*EXERCISE GOAL*: Set down, please, exactly the lines below that run from the line with "Frage) $i$ beantwortet haben." to the line with "ist die minimale", both lines included.

-- MATERIAL FOR THIS TASK follows --

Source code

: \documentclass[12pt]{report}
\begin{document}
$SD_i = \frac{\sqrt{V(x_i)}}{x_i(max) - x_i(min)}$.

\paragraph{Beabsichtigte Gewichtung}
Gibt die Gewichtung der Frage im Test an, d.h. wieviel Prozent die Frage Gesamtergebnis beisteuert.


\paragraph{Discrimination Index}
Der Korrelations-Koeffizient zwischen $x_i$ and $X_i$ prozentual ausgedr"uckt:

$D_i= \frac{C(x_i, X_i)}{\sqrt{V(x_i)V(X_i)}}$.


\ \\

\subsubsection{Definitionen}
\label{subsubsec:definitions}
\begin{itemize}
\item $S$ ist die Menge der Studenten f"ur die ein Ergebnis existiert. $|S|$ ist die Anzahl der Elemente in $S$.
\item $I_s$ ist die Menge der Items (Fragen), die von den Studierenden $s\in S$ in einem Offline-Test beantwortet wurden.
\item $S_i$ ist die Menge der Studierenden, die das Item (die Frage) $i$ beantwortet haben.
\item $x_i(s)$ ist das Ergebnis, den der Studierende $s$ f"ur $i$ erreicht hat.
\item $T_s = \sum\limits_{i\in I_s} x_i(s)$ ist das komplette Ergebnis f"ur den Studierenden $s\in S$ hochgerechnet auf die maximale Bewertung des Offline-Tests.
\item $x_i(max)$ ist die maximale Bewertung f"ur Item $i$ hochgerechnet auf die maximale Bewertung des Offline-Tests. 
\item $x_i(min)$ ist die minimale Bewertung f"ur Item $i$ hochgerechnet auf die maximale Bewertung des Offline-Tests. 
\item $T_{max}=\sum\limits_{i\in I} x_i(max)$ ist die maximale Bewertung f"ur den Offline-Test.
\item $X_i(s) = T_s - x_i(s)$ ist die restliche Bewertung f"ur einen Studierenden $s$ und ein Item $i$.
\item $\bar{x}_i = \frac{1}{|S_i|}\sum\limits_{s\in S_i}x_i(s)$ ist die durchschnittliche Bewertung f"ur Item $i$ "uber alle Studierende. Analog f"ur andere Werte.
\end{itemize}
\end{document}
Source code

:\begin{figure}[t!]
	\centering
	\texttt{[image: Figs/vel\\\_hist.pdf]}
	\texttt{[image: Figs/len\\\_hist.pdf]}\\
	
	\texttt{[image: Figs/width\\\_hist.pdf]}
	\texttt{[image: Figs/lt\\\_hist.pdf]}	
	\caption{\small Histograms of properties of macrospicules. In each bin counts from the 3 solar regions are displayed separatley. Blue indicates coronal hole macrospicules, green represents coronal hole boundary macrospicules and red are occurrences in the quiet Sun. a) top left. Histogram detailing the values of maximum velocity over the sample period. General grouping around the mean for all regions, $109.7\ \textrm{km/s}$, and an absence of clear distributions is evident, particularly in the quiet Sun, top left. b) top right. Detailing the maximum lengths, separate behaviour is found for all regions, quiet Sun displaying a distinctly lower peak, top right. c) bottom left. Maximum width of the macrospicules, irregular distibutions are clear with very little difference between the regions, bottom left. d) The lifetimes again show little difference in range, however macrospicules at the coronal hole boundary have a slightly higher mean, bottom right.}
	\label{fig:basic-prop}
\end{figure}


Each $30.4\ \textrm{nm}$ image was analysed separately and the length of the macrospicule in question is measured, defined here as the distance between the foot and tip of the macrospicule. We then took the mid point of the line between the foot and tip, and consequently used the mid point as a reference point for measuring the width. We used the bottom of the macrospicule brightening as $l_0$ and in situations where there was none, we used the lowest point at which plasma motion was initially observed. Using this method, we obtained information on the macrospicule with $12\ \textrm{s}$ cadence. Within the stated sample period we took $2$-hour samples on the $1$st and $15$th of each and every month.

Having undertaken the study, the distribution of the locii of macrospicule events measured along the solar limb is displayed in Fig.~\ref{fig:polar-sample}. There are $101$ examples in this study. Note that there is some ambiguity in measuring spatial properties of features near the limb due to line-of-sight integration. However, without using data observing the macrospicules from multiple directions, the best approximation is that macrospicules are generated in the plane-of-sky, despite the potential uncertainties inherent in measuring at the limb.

-- MATERIAL FOR THIS TASK concluded --

*OUTPUT*:
\item $S_i$ ist die Menge der Studierenden, die das Item (die Frage) $i$ beantwortet haben.
\item $x_i(s)$ ist das Ergebnis, den der Studierende $s$ f"ur $i$ erreicht hat.
\item $T_s = \sum\limits_{i\in I_s} x_i(s)$ ist das komplette Ergebnis f"ur den Studierenden $s\in S$ hochgerechnet auf die maximale Bewertung des Offline-Tests.
\item $x_i(max)$ ist die maximale Bewertung f"ur Item $i$ hochgerechnet auf die maximale Bewertung des Offline-Tests. 
\item $x_i(min)$ ist die minimale Bewertung f"ur Item $i$ hochgerechnet auf die maximale Bewertung des Offline-Tests. 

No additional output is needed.